After thanking the group for their service and statement, Mueller said she welcomed them to meet with her and board President Kevin Vodak.
“Let’s come to the table and address some of those concerns. We all have a shared interest in that,” Mueller said.
Vodak said he would like to follow up with each of the former staff members “as time permits,” but expressed frustration that only one in the audience had approached him prior to the meeting to talk about these issues.
“We certainly want to work with you, but this, to me, is not the approach that I would take,” he said.
Board members, he said, would all be responsive to comments and concerns given in other ways. Their contact information is available on the district website.
“Quite frankly, I’m embarrassed,” Vodak said. “I’m embarrassed that a community that recently passed the largest referendum in our history — $40-plus million — in my opinion is being torn apart by actions that are beyond the district’s control in a lot of cases.”
Vodak asked who in the group had worked under the current administration headed by Mueller, causing at least eight to raise their hands. He said the district isn’t perfect, but compared to “a ton” of other Wisconsin school districts, it’s “in very good shape.”
“There are a lot of positive things that are going on in the district, there are a lot of positive things that this woman, Dr. Mueller, has been a part of. She has given to this district 24/7 since she moved here,” he said.

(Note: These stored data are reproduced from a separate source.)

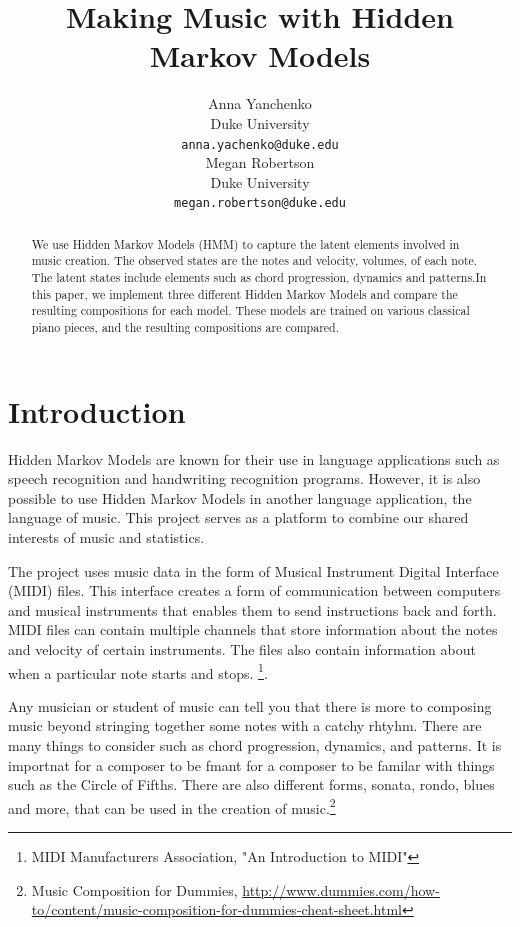 \documentclass{article} %
\title{Making Music with Hidden Markov Models}
\author{
Anna Yanchenko \\
Duke University\\
\texttt{anna.yachenko@duke.edu} \\
\And
Megan Robertson \\
Duke University \\
\texttt{megan.robertson@duke.edu} \\
}
\begin{document}
\maketitle

\begin{abstract}
We use Hidden Markov Models (HMM) to capture the latent elements involved in music creation. The observed states are the notes and velocity, volumes, of each note. The latent states include elements such as chord progression, dynamics and patterns.In this paper, we implement three different Hidden Markov Models and compare the resulting compositions for each model. These models are trained on various classical piano pieces, and the resulting compositions are compared.
\end{abstract}
 
\section{Introduction}

Hidden Markov Models are known for their use in language applications such as speech recognition and handwriting recognition programs. However, it is also possible to use Hidden Markov Models in another language application, the language of music. This project serves as a platform to combine our shared interests of music and statistics. 

The project uses music data in the form of  Musical Instrument Digital Interface (MIDI) files. This interface creates a form of communication between computers and musical instruments that enables them to send instructions back and forth. MIDI files can contain multiple channels that store information about the notes and velocity of certain instruments. The files also contain information about when a particular note starts and stops. \footnote{MIDI Manufacturers Association, "An Introduction to MIDI"}. 

Any musician or student of music can tell you that there is more to composing music beyond stringing together some notes with a catchy rhtyhm. There are many things to consider such as chord progression, dynamics, and patterns. It is importnat for a composer to be fmant for a composer to be familar with things such as the Circle of Fifths. There are also different forms, sonata, rondo, blues and more, that can be used in the creation of music.\footnote{Music Composition for Dummies, \url{http://www.dummies.com/how-to/content/music-composition-for-dummies-cheat-sheet.html}}
\end{document}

Pushing back on one of the group’s points, Vodak said he thinks Baraboo teachers are respected, adding that their method of expressing these concerns wasn’t fair to administrators. Before the educators gave their statement, he cautioned them against saying anything about an individual that could be considered slanderous or defamatory.
“Somewhere I believe there’s a disconnect between what’s being portrayed in some aspects and what reality is, and I’m going to take it upon myself and hope that the rest of the board will support me in making sure that we can bridge that gap,” Vodak said.
In the week since the meeting, Bula said a couple of school board members have contacted her. They haven’t set up a meeting between the board and former educators group yet but her group would like to, she said.
Signatories of the statement have a collective experience in the district totaling 2,200 years, according to the group.
Two other former Baraboo teachers who left this year spoke during the Nov. 11 school board meeting to defend the district from recent criticisms.